Qu’est ce que le Hamas ?

Lundi 10 septembre 2007, par TAMIMI Azzam , AL BAWABA

Une grande partie du monde connaît superficiellement l’histoire du Hamas telle qu’elle est présentée par les media occidentaux, l’histoire des kamikazes, les résultats d’élections qui sont supposés être un vote contre l’OLP/ Fatah mais pas favorables au Hamas, le déni de ce vote démocratique par les gouvernements occidentaux et plus récemment, la prise de pouvoir du Hamas sur le disfonctionnement gouvernemental de la Bande de Gaza. Le livre d’Azzam Tamimi présente une perspective beaucoup plus large et juste sur ce groupe qui a beaucoup plus d’importance pour le peuple palestinien que le fait d’être simplement un groupe terroriste suicidaire.

En cohérence avec le titre du livre, Tamimi présente une histoire qui montre le développement du Hamas de ses racines à l’intérieur des Frères Musulmans, avec ses aspects de coopération internationale puis le déni vu de l’intérieur : le développement des idées, de la politique et de la mise en œuvre d’idées rarement vues dans les sources des media occidentaux.

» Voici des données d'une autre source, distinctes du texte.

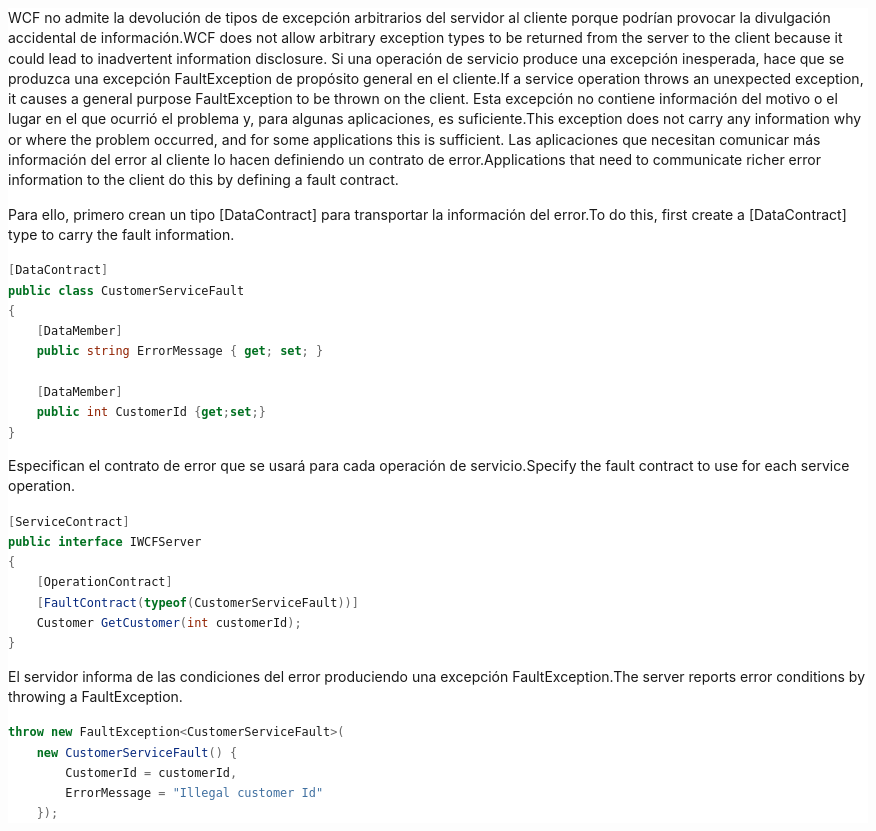 <span data-ttu-id="23690-216">WCF no admite la devolución de tipos de excepción arbitrarios del servidor al cliente porque podrían provocar la divulgación accidental de información.</span><span class="sxs-lookup"><span data-stu-id="23690-216">WCF does not allow arbitrary exception types to be returned from the server to the client because it could lead to inadvertent information disclosure.</span></span> <span data-ttu-id="23690-217">Si una operación de servicio produce una excepción inesperada, hace que se produzca una excepción FaultException de propósito general en el cliente.</span><span class="sxs-lookup"><span data-stu-id="23690-217">If a service operation throws an unexpected exception, it causes a general purpose FaultException to be thrown on the client.</span></span> <span data-ttu-id="23690-218">Esta excepción no contiene información del motivo o el lugar en el que ocurrió el problema y, para algunas aplicaciones, es suficiente.</span><span class="sxs-lookup"><span data-stu-id="23690-218">This exception does not carry any information why or where the problem occurred, and for some applications this is sufficient.</span></span> <span data-ttu-id="23690-219">Las aplicaciones que necesitan comunicar más información del error al cliente lo hacen definiendo un contrato de error.</span><span class="sxs-lookup"><span data-stu-id="23690-219">Applications that need to communicate richer error information to the client do this by defining a fault contract.</span></span>  
  
 <span data-ttu-id="23690-220">Para ello, primero crean un tipo [DataContract] para transportar la información del error.</span><span class="sxs-lookup"><span data-stu-id="23690-220">To do this, first create a [DataContract] type to carry the fault information.</span></span>  
  
```csharp
[DataContract]  
public class CustomerServiceFault  
{  
    [DataMember]  
    public string ErrorMessage { get; set; }  
  
    [DataMember]  
    public int CustomerId {get;set;}  
}  
```  
  
 <span data-ttu-id="23690-221">Especifican el contrato de error que se usará para cada operación de servicio.</span><span class="sxs-lookup"><span data-stu-id="23690-221">Specify the fault contract to use for each service operation.</span></span>  
  
```csharp
[ServiceContract]  
public interface IWCFServer  
{  
    [OperationContract]  
    [FaultContract(typeof(CustomerServiceFault))]  
    Customer GetCustomer(int customerId);  
}  
```  
  
 <span data-ttu-id="23690-222">El servidor informa de las condiciones del error produciendo una excepción  FaultException.</span><span class="sxs-lookup"><span data-stu-id="23690-222">The server reports error conditions by throwing a FaultException.</span></span>  
  
```csharp
throw new FaultException<CustomerServiceFault>(  
    new CustomerServiceFault() {
        CustomerId = customerId,
        ErrorMessage = "Illegal customer Id"
    });  
```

Ce n’est pas une revue adulatrice et flatteuse étant donné qu’elle révèle aussi les luttes internes au Hamas entre les différentes personnes et institutions impliquées dans son histoire et son développement et elle révèle aussi la lutte précaire pour sa survie, survie qui na été assurée que par l’apparition des atrocités israéliennes sérieuses lors de la Première Intifada.

Des arguments ont été avancés disant que le Hamas avait été aidé dans sa mise en place par Israël afin de contrecarrer le pouvoir de l’organisation de l’OLP/Fatah. Tamimi est beaucoup plus nuancé sur ce sujet, en argumentant que l’ignorance israélienne sur ce que personnifiait le Hamas et sur sa signification pour les plus pauvres et les réfugiés palestiniens lui a permis de survivre sans complicité directe. En commençant avec le Sheikh Yassin à Gaza et en réaction à la défaite du nassérisme panarabe après la guerre de 1967, les Frères Musulmans ont concentré leur entreprise non pas sur le militantisme mais « avant tout en instillant les valeurs et l’éthique islamiques dans les cœurs et l’esprit des jeunes ». A l’époque, Israël ne soutenait pas la Fraternité islamique (Ikhwan) mais les « autorités d’occupation ne s’opposaient pas à ce qui semblait n’être qu’une activité bénigne religieuse ».
Tamimi argumente : « A l’époque, l’Ikhwan palestinien était principalement concerné par l’éducation et la formation de ses membres et sympathisants afin de les protéger de ce qui leur semblait être des idéologies étrangères et hostiles ainsi que des tendances sociopolitiques… sauver l’individu, la famille et la communauté dans son ensemble de l’assaut des idées occidentales qu’elles aient été libérales ou marxistes ». Une éducation islamique et une renaissance de la société islamique et non pas le terrorisme militant, étaient les forces initiales derrière les activités de l’Ikhwan.

A partir de là et avec une preuve irréfutable à travers les années, l’Ikhwan s’est principalement concentré sur les étudiants et les jeunes, en se focalisant sur la mise à disposition de services sociaux, récréatifs et éducatifs. A nouveau : « Les Israéliens ne considéraient pas cette association [la Société Islamique] comme une menace et elle a donné à l’Ikhwan le consentement pour s’établir ». Les activités de la société « comprenaient le sport, les voyages de loisirs, des activités de scoutisme et des conférences publiques autour de questions religieuses et sociales ».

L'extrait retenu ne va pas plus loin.